Verification Output of Etcd¶
PLACEHOLDER
TODO place example output of ss -tlpn
, crictl ps
, and etcdctl endpoint health
¶
Preparing Loadbalancer for Kube-apiserver on Control Plane Nodes¶
I have two control plane nodes prepared on my homelab environment, and this section covers the preparation steps to setup high-available control plane (kube-apiserver) using haproxy and keepalived running as static pods on the two control plane nodes.
The Kubernetes official documentation on setting up kubernetes cluster using external etcd cluster is available here. The documentation on high-available control plane is available here, and the actual details on how to setup the loadbalancer is available here.
Here is the brief steps:
- copy etcd CA certificate to the control plane nodes
- copy client certificate and key for kube-apiserver to communicate with etcd cluster to the control plane nodes
- prepare kubeadm config file on one control plane node
- configured to use the external etcd cluster using the certificates and key files prepared in the previous steps
- the control plane endpoint configured to point to the VIP and port to be served by the loadbalancer prepared in the following steps
- prepare a keepalived configuration file, check script which keepalived uses to monitor health of the kube-apiserver (control plane service), and haproxy configuration file
- prepare static pod manifest files for keepalived and haproxy
initializing Kubernetes Cluster¶
Run kubeadm init --config {kubeadm config file}
on a control plane node to setup kubernetes cluster.

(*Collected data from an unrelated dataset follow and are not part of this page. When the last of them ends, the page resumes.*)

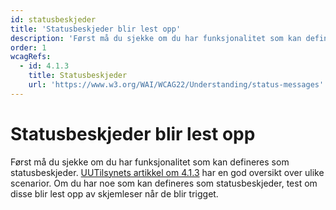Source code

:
 ```yaml
---
id: statusbeskjeder
title: 'Statusbeskjeder blir lest opp'
description: 'Først må du sjekke om du har funksjonalitet som kan defineres som statusbeskjeder. [UUTilsynets artikkel om 4.1.3](https://www.uutilsynet.no/wcag-standarden/413-statusbeskjeder-niva-aa/152) har en god oversikt over ulike scenarior. Om du har noe som kan defineres som statusbeskjeder, test om disse blir lest opp av skjemleser når de blir trigget.'
order: 1
wcagRefs:
  - id: 4.1.3
    title: Statusbeskjeder
    url: 'https://www.w3.org/WAI/WCAG22/Understanding/status-messages'
---
```


# Statusbeskjeder blir lest opp

Først må du sjekke om du har funksjonalitet som kan defineres som statusbeskjeder. [UUTilsynets artikkel om 4.1.3](https://www.uutilsynet.no/wcag-standarden/413-statusbeskjeder-niva-aa/152) har en god oversikt over ulike scenarior. Om du har noe som kan defineres som statusbeskjeder, test om disse blir lest opp av skjemleser når de blir trigget.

It will generate certificate and key files used by control plane node. These files are copied to the second control plane node as part of the ansible playbook tasks, and then kubeadm join
will be executed on the second control plane node to join the created kubernetes cluster.
The similar kubeadm join
command will be executed on the rest of the worker nodes to join the cluster.

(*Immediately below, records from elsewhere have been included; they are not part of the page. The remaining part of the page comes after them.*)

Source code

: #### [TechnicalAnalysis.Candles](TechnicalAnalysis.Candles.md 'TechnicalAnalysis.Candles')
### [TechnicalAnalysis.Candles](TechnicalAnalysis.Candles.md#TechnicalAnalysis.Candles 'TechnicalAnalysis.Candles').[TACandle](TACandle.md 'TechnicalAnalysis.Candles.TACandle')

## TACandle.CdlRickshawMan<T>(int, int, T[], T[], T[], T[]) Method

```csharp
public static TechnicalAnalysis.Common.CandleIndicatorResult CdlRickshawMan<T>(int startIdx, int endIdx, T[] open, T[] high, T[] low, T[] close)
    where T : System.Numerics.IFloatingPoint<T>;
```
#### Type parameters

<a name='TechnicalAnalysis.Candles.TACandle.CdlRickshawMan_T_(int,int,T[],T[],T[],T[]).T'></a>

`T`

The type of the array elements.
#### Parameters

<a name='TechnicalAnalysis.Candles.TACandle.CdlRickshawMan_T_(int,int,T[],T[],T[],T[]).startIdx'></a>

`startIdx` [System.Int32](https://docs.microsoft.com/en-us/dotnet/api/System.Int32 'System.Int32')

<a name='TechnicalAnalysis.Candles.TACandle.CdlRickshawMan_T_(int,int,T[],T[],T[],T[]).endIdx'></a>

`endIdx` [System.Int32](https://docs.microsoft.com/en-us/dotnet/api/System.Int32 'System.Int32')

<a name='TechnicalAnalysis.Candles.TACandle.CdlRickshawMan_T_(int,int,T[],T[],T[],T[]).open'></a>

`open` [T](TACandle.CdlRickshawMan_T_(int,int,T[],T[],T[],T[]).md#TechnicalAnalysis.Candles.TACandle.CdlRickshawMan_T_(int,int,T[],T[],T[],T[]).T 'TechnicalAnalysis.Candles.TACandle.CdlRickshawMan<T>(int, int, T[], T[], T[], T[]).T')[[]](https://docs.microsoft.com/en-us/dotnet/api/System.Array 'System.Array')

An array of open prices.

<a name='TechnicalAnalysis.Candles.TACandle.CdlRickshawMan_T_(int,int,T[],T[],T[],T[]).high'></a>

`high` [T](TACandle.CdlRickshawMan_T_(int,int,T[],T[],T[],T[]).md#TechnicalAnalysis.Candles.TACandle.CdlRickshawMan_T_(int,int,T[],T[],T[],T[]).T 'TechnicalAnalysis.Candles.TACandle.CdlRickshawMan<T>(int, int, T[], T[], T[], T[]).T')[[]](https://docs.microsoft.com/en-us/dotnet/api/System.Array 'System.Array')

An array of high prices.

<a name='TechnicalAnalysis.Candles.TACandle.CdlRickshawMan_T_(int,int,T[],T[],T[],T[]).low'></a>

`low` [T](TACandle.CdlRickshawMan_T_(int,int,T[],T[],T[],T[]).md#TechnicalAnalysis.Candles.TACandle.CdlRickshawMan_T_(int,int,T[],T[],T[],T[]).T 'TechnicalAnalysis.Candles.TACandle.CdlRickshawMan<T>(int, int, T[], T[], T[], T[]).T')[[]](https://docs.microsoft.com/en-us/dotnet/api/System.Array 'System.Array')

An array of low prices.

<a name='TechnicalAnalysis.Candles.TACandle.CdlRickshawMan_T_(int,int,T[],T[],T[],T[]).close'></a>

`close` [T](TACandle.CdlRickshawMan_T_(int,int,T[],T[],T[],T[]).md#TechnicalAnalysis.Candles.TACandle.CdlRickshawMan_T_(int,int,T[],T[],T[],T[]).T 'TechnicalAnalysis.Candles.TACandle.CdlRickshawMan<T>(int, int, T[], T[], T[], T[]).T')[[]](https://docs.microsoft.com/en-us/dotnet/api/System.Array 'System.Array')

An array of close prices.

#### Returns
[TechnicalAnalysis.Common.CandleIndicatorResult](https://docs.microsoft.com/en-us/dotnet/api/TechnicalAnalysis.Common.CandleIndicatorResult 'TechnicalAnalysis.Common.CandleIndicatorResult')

Now I have the new kubernetes cluster composed of two control plane nodes with loadbalancer running for kube-apiserver access (for example, whatever you run with kubectl
gets there), worker nodes, and the external etcd cluster of three etcd nodes running independently from the kubernetes cluster members.
demo¶
I'll continue on a little bit more on what I'd do after initializing the kubernetes cluster.
Managing Cluster from Other Machines¶
I could logon to the control plane nodes to manage the cluster but I rather do so without logging onto the control plane.
I copy the /etc/kubernetes/admin.conf
file to ~/.kube/config
on the same machines I run ansible playbook. This way I can execute bulk, scripted ansible changes and also manage the kubernetes cluster from the same machine.
By the way, if you have multiple clusters with respective /etc/kubernetes/admin.conf
files to use, I would prepare aliases like below in ~/.bashrc
, ~/.bash_aliases
, or any file that works to switch the cluster to work on.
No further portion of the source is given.